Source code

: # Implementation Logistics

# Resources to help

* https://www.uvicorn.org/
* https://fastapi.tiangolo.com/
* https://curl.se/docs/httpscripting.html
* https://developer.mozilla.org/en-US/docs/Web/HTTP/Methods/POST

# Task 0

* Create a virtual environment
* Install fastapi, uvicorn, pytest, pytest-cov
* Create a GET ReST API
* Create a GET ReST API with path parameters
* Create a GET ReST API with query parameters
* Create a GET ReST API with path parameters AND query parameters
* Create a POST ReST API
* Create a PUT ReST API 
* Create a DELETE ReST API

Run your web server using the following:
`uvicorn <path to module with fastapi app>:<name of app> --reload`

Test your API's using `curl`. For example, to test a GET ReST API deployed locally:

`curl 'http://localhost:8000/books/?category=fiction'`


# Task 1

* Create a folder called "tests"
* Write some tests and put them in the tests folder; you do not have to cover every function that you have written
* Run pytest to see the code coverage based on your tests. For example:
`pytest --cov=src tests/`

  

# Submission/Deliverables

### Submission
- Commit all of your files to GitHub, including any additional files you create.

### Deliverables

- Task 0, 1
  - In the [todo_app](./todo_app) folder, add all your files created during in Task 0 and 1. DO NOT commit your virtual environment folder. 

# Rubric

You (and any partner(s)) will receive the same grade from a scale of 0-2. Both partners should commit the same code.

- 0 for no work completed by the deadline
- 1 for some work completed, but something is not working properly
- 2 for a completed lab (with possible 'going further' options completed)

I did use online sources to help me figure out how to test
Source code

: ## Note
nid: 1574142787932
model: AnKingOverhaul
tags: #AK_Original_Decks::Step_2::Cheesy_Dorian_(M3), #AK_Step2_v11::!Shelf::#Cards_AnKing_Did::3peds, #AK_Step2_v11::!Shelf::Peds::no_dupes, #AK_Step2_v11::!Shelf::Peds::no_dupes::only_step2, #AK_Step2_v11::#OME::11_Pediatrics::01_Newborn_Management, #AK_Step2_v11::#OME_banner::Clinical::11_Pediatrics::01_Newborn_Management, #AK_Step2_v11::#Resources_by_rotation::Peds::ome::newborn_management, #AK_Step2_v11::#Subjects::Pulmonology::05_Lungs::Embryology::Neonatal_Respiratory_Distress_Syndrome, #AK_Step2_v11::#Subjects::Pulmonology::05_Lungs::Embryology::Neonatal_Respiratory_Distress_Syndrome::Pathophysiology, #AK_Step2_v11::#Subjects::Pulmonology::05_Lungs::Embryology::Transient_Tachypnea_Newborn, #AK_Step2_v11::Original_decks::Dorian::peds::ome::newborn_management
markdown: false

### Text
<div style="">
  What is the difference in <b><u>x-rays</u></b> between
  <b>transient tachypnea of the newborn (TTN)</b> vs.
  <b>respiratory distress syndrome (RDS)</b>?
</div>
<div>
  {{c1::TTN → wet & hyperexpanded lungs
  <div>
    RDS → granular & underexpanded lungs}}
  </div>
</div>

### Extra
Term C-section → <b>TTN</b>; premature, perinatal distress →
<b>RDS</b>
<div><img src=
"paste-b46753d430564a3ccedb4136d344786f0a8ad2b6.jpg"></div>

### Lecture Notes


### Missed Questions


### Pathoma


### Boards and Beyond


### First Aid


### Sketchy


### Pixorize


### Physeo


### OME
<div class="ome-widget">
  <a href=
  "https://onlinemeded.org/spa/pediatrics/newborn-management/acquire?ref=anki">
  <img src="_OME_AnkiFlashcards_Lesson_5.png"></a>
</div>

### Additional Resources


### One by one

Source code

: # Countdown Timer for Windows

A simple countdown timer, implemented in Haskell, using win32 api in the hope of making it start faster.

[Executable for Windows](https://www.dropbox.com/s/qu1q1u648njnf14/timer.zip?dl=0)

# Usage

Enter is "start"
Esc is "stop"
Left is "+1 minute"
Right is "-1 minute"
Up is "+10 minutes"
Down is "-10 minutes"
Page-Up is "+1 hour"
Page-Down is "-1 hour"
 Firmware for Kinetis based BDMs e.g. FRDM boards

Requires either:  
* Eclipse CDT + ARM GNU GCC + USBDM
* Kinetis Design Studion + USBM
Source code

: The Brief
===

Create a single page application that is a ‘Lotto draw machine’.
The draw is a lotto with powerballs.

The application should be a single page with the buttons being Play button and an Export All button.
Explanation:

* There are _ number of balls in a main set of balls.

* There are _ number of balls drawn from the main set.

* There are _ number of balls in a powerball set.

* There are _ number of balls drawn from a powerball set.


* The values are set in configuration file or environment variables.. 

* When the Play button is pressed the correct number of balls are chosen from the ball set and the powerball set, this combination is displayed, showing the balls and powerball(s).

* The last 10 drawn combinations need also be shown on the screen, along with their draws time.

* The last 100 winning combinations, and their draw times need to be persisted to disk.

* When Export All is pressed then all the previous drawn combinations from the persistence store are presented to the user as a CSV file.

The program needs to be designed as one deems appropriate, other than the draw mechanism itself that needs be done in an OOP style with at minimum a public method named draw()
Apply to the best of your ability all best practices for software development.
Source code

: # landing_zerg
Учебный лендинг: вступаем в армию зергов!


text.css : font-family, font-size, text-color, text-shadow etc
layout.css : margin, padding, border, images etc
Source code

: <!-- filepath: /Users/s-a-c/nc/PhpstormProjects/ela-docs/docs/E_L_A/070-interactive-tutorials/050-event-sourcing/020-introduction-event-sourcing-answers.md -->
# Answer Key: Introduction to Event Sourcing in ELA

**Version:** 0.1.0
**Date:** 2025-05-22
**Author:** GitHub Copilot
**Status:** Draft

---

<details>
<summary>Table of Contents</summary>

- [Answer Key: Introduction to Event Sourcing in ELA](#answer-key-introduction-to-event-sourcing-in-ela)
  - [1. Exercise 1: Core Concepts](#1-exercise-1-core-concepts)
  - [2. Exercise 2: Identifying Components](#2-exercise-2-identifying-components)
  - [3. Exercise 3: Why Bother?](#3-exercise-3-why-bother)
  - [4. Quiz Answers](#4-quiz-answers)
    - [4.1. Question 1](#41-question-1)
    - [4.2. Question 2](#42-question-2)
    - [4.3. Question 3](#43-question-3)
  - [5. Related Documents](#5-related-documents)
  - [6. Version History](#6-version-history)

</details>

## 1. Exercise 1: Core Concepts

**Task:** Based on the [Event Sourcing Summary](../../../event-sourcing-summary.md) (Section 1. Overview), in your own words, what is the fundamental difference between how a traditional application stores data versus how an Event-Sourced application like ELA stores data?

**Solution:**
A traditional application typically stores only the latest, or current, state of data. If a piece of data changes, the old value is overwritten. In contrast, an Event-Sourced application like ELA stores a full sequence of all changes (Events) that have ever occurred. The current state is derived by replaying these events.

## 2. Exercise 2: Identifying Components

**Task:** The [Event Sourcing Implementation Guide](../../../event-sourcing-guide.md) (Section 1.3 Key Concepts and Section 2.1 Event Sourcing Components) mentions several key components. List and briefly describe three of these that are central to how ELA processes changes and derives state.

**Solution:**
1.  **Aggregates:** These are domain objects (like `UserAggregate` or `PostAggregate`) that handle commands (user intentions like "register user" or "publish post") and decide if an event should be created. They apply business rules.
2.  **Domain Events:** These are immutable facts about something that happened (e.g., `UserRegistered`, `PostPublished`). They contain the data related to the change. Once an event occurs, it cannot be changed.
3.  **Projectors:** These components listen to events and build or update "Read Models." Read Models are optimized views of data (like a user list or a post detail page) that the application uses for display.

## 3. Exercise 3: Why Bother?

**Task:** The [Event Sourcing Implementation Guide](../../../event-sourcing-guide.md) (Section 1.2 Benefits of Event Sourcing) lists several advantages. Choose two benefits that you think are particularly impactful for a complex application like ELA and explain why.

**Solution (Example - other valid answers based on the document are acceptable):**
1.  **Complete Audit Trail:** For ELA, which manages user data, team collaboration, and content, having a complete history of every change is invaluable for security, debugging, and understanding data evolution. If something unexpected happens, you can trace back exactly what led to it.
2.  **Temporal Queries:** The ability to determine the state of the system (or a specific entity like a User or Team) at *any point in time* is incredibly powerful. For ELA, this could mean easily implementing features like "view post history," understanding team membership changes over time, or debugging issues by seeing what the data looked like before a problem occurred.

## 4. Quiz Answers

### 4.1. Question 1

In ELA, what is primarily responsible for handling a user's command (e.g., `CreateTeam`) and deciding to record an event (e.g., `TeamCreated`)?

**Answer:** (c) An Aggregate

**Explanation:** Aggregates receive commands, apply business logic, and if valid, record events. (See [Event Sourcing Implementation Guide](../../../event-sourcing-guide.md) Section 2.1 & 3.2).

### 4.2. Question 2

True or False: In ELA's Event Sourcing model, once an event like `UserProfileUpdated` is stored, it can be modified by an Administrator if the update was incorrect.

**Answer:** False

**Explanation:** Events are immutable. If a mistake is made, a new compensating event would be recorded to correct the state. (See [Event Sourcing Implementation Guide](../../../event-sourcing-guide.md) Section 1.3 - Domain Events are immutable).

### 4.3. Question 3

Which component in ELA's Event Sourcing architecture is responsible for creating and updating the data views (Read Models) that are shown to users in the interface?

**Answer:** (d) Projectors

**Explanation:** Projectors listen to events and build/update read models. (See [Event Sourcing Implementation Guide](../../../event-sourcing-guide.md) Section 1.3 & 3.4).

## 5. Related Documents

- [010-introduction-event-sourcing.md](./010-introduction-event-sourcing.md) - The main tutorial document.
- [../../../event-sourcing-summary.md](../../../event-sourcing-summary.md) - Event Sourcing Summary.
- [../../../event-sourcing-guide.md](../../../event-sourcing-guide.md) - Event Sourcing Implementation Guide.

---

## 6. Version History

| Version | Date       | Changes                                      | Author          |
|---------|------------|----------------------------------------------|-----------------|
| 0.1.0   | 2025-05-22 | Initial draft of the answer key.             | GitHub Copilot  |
•••••
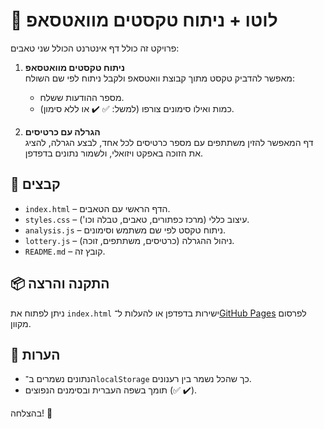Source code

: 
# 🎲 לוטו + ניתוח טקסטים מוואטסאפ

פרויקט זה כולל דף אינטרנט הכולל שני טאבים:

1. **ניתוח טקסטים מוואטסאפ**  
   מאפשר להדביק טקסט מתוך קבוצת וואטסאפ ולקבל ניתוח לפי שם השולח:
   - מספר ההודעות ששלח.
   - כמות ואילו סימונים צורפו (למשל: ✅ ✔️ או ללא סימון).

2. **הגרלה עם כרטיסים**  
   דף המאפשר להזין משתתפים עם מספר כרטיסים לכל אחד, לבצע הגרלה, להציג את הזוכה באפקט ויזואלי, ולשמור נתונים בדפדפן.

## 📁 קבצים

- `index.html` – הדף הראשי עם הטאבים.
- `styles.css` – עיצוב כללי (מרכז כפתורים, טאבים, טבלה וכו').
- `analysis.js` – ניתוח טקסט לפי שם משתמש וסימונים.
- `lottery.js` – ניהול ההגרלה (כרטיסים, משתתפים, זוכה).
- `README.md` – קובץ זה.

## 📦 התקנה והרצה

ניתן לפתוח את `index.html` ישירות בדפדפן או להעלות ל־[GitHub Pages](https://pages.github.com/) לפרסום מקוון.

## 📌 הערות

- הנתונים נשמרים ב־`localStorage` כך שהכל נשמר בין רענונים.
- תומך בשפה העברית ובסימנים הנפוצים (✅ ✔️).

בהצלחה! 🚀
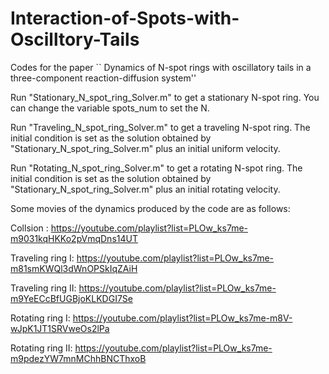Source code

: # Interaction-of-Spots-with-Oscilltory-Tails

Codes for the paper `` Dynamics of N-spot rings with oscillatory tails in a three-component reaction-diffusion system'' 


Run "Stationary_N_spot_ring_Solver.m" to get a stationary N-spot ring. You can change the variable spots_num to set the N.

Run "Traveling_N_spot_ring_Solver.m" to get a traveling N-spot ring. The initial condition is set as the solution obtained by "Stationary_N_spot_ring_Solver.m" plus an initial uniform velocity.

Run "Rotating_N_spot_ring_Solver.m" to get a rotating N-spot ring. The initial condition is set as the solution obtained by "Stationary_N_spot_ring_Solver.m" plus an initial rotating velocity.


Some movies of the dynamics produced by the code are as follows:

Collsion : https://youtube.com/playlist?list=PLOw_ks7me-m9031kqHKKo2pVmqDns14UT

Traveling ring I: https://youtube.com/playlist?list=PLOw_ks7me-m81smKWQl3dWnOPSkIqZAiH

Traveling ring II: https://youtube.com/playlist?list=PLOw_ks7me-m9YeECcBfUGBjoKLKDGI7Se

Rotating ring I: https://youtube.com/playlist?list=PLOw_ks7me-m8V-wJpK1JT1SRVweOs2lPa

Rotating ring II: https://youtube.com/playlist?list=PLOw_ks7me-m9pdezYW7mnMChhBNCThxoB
•••••
### Aim of the task
Of the entries above, repeat exactly the lines between the line with "Run your web" and the line with "Create a folder", inclusive, and no others.

### Completed exercise
Run your web server using the following:
`uvicorn <path to module with fastapi app>:<name of app> --reload`

Test your API's using `curl`. For example, to test a GET ReST API deployed locally:

`curl 'http://localhost:8000/books/?category=fiction'`


# Task 1

* Create a folder called "tests"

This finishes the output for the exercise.